··· DATA IN THIS EXERCISE
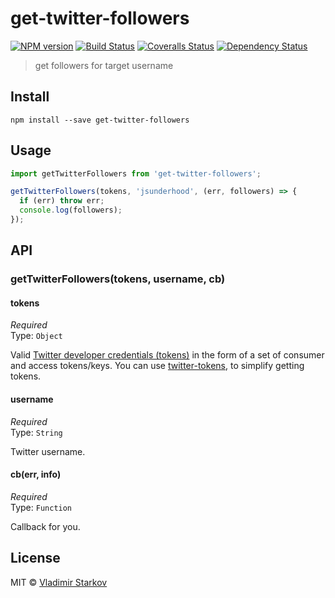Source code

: # get-twitter-followers

[![NPM version][npm-image]][npm-url]
[![Build Status][travis-image]][travis-url]
[![Coveralls Status][coveralls-image]][coveralls-url]
[![Dependency Status][depstat-image]][depstat-url]

> get followers for target username

## Install

    npm install --save get-twitter-followers

## Usage

```js
import getTwitterFollowers from 'get-twitter-followers';

getTwitterFollowers(tokens, 'jsunderhood', (err, followers) => {
  if (err) throw err;
  console.log(followers);
});
```

## API

### getTwitterFollowers(tokens, username, cb)

#### tokens

*Required*  
Type: `Object`

Valid [Twitter developer credentials (tokens)][how-to-get]
in the form of a set of consumer and access tokens/keys.
You can use [twitter-tokens][tokens], to simplify getting tokens.

[how-to-get]: https://iamstarkov.com/get-twitter-tokens/
[tokens]: https://www.npmjs.com/package/twitter-tokens

#### username

*Required*  
Type: `String`

Twitter username.

#### cb(err, info)

*Required*  
Type: `Function`

Callback for you.

## License

MIT © [Vladimir Starkov](https://iamstarkov.com)

[npm-url]: https://npmjs.org/package/get-twitter-followers
[npm-image]: https://img.shields.io/npm/v/get-twitter-followers.svg?style=flat-square

[travis-url]: https://travis-ci.org/iamstarkov/get-twitter-followers
[travis-image]: https://img.shields.io/travis/iamstarkov/get-twitter-followers.svg?style=flat-square

[coveralls-url]: https://coveralls.io/r/iamstarkov/get-twitter-followers
[coveralls-image]: https://img.shields.io/coveralls/iamstarkov/get-twitter-followers.svg?style=flat-square

[depstat-url]: https://david-dm.org/iamstarkov/get-twitter-followers
[depstat-image]: https://david-dm.org/iamstarkov/get-twitter-followers.svg?style=flat-square
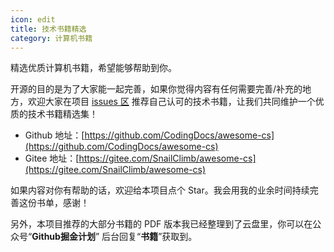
 ```yaml
---
icon: edit
title: 技术书籍精选
category: 计算机书籍
---
```


精选优质计算机书籍，希望能够帮助到你。

开源的目的是为了大家能一起完善，如果你觉得内容有任何需要完善/补充的地方，欢迎大家在项目 [issues 区](https://github.com/CodingDocs/awesome-cs/issues) 推荐自己认可的技术书籍，让我们共同维护一个优质的技术书籍精选集！

- Github 地址：[https://github.com/CodingDocs/awesome-cs](https://github.com/CodingDocs/awesome-cs)
- Gitee 地址：[https://gitee.com/SnailClimb/awesome-cs](https://gitee.com/SnailClimb/awesome-cs) 

如果内容对你有帮助的话，欢迎给本项目点个 Star。我会用我的业余时间持续完善这份书单，感谢！

另外，本项目推荐的大部分书籍的 PDF 版本我已经整理到了云盘里，你可以在公众号“**Github掘金计划**” 后台回复“**书籍**”获取到。
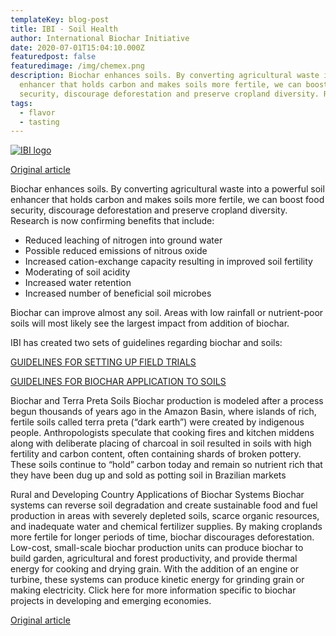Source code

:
 ```yaml
---
templateKey: blog-post
title: IBI - Soil Health
author: International Biochar Initiative
date: 2020-07-01T15:04:10.000Z
featuredpost: false
featuredimage: /img/chemex.png
description: Biochar enhances soils. By converting agricultural waste into a powerful soil
  enhancer that holds carbon and makes soils more fertile, we can boost food
  security, discourage deforestation and preserve cropland diversity. Research is now confirming benefits that include...
tags:
  - flavor
  - tasting
---
```

[![IBI logo](/img/chemex.png "International Biochar Initiative")](https://biochar-international.org/)

[Original article](https://biochar-international.org/soil-health/)

Biochar enhances soils. By converting agricultural waste into a powerful soil
enhancer that holds carbon and makes soils more fertile, we can boost food
security, discourage deforestation and preserve cropland diversity. Research is now confirming benefits that include:

* Reduced leaching of nitrogen into ground water
* Possible reduced emissions of nitrous oxide
* Increased cation-exchange capacity resulting in improved soil fertility
* Moderating of soil acidity
* Increased water retention
* Increased number of beneficial soil microbes

Biochar can improve almost any soil. Areas with low rainfall or nutrient-poor soils will most likely see the largest impact from addition of biochar.

IBI has created two sets of guidelines regarding biochar and soils:

[GUIDELINES FOR SETTING UP FIELD TRIALS](https://biochar-international.org/soil-health/)

[GUIDELINES FOR BIOCHAR APPLICATION TO SOILS](https://biochar-international.org/soil-health/)

Biochar and Terra Preta Soils
Biochar production is modeled after a process begun thousands of years ago in the Amazon Basin, where islands of rich, fertile soils called terra preta (“dark earth”) were created by indigenous people. Anthropologists speculate that cooking fires and kitchen middens along with deliberate placing of charcoal in soil resulted in soils with high fertility and carbon content, often containing shards of broken
pottery. These soils continue to “hold” carbon today and remain so nutrient rich that they have been dug up and sold as potting soil in Brazilian markets

Rural and Developing Country Applications of Biochar Systems
Biochar systems can reverse soil degradation and create sustainable food and fuel production in areas with severely depleted soils, scarce organic resources, and inadequate water and chemical fertilizer supplies. By making croplands more fertile for longer periods of time, biochar discourages deforestation. Low-cost, small-scale biochar production units can produce biochar to build garden, agricultural and forest productivity, and provide thermal energy for cooking and drying grain. With the addition of an engine or turbine, these systems can produce kinetic energy for grinding grain or making electricity. Click here for more information specific to biochar projects in developing and emerging economies.

[Original article](https://biochar-international.org/soil-health/)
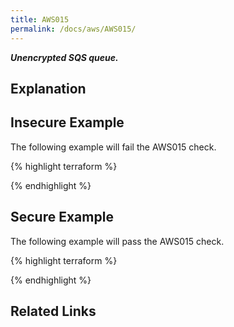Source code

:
 ```yaml
---
title: AWS015
permalink: /docs/aws/AWS015/
---
```


***Unencrypted SQS queue.***

## Explanation






## Insecure Example

The following example will fail the AWS015 check.

{% highlight terraform %}



{% endhighlight %}



## Secure Example

The following example will pass the AWS015 check.

{% highlight terraform %}



{% endhighlight %}


## Related Links


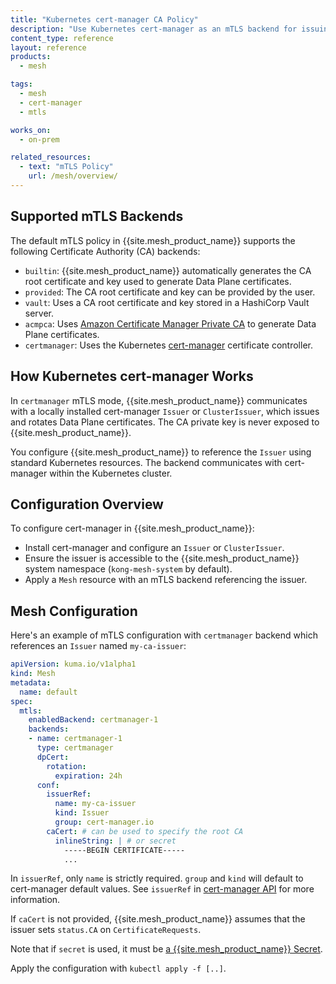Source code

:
 ```yaml
---
title: "Kubernetes cert-manager CA Policy"
description: "Use Kubernetes cert-manager as an mTLS backend for issuing Data Plane certificates in {{site.mesh_product_name}}"
content_type: reference
layout: reference
products:
  - mesh

tags:
  - mesh
  - cert-manager
  - mtls

works_on:
  - on-prem

related_resources:
  - text: "mTLS Policy"
    url: /mesh/overview/
---
```


## Supported mTLS Backends

The default mTLS policy in {{site.mesh_product_name}} supports the following Certificate Authority (CA) backends:

* `builtin`: {{site.mesh_product_name}} automatically generates the CA root certificate and key used to generate Data Plane certificates.
* `provided`: The CA root certificate and key can be provided by the user.
* `vault`: Uses a CA root certificate and key stored in a HashiCorp Vault server.
* `acmpca`: Uses [Amazon Certificate Manager Private CA](/mesh/{{page.release}}/features/acmpca/) to generate Data Plane certificates.
* `certmanager`: Uses the Kubernetes [cert-manager](https://cert-manager.io) certificate controller.

## How Kubernetes cert-manager Works

In `certmanager` mTLS mode, {{site.mesh_product_name}} communicates with a locally installed cert-manager `Issuer` or `ClusterIssuer`, which issues and rotates Data Plane certificates. The CA private key is never exposed to {{site.mesh_product_name}}.

You configure {{site.mesh_product_name}} to reference the `Issuer` using standard Kubernetes resources.
The backend communicates with cert-manager within the Kubernetes cluster.


## Configuration Overview

To configure cert-manager in {{site.mesh_product_name}}:

* Install cert-manager and configure an `Issuer` or `ClusterIssuer`.
* Ensure the issuer is accessible to the {{site.mesh_product_name}} system namespace (`kong-mesh-system` by default).
* Apply a `Mesh` resource with an mTLS backend referencing the issuer.

## Mesh Configuration


Here's an example of mTLS configuration with `certmanager` backend which references an `Issuer` named `my-ca-issuer`:

```yaml
apiVersion: kuma.io/v1alpha1
kind: Mesh
metadata:
  name: default
spec:
  mtls:
    enabledBackend: certmanager-1
    backends:
    - name: certmanager-1
      type: certmanager
      dpCert:
        rotation:
          expiration: 24h
      conf:
        issuerRef:
          name: my-ca-issuer
          kind: Issuer
          group: cert-manager.io
        caCert: # can be used to specify the root CA
          inlineString: | # or secret
            -----BEGIN CERTIFICATE-----
            ...
```
In `issuerRef`, only `name` is strictly required.
`group` and `kind` will default to cert-manager default values. 
See `issuerRef` in [cert-manager API](https://cert-manager.io/docs/reference/api-docs/#cert-manager.io/v1.CertificateRequestSpec) for more information.

If `caCert` is not provided, {{site.mesh_product_name}} assumes that the issuer sets `status.CA` on `CertificateRequests`.

Note that if `secret` is used, it must be [a {{site.mesh_product_name}} Secret](/mesh/secrets/).


Apply the configuration with `kubectl apply -f [..]`.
······
Every line from the top of the records above to the line with "You can use", inclusive, should be duplicated exactly, minus the pictures.

Source code

: # get-twitter-followers

[![NPM version][npm-image]][npm-url]
[![Build Status][travis-image]][travis-url]
[![Coveralls Status][coveralls-image]][coveralls-url]
[![Dependency Status][depstat-image]][depstat-url]

> get followers for target username

## Install

    npm install --save get-twitter-followers

## Usage

```js
import getTwitterFollowers from 'get-twitter-followers';

getTwitterFollowers(tokens, 'jsunderhood', (err, followers) => {
  if (err) throw err;
  console.log(followers);
});
```

## API

### getTwitterFollowers(tokens, username, cb)

#### tokens

*Required*  
Type: `Object`

Valid [Twitter developer credentials (tokens)][how-to-get]
in the form of a set of consumer and access tokens/keys.
You can use [twitter-tokens][tokens], to simplify getting tokens.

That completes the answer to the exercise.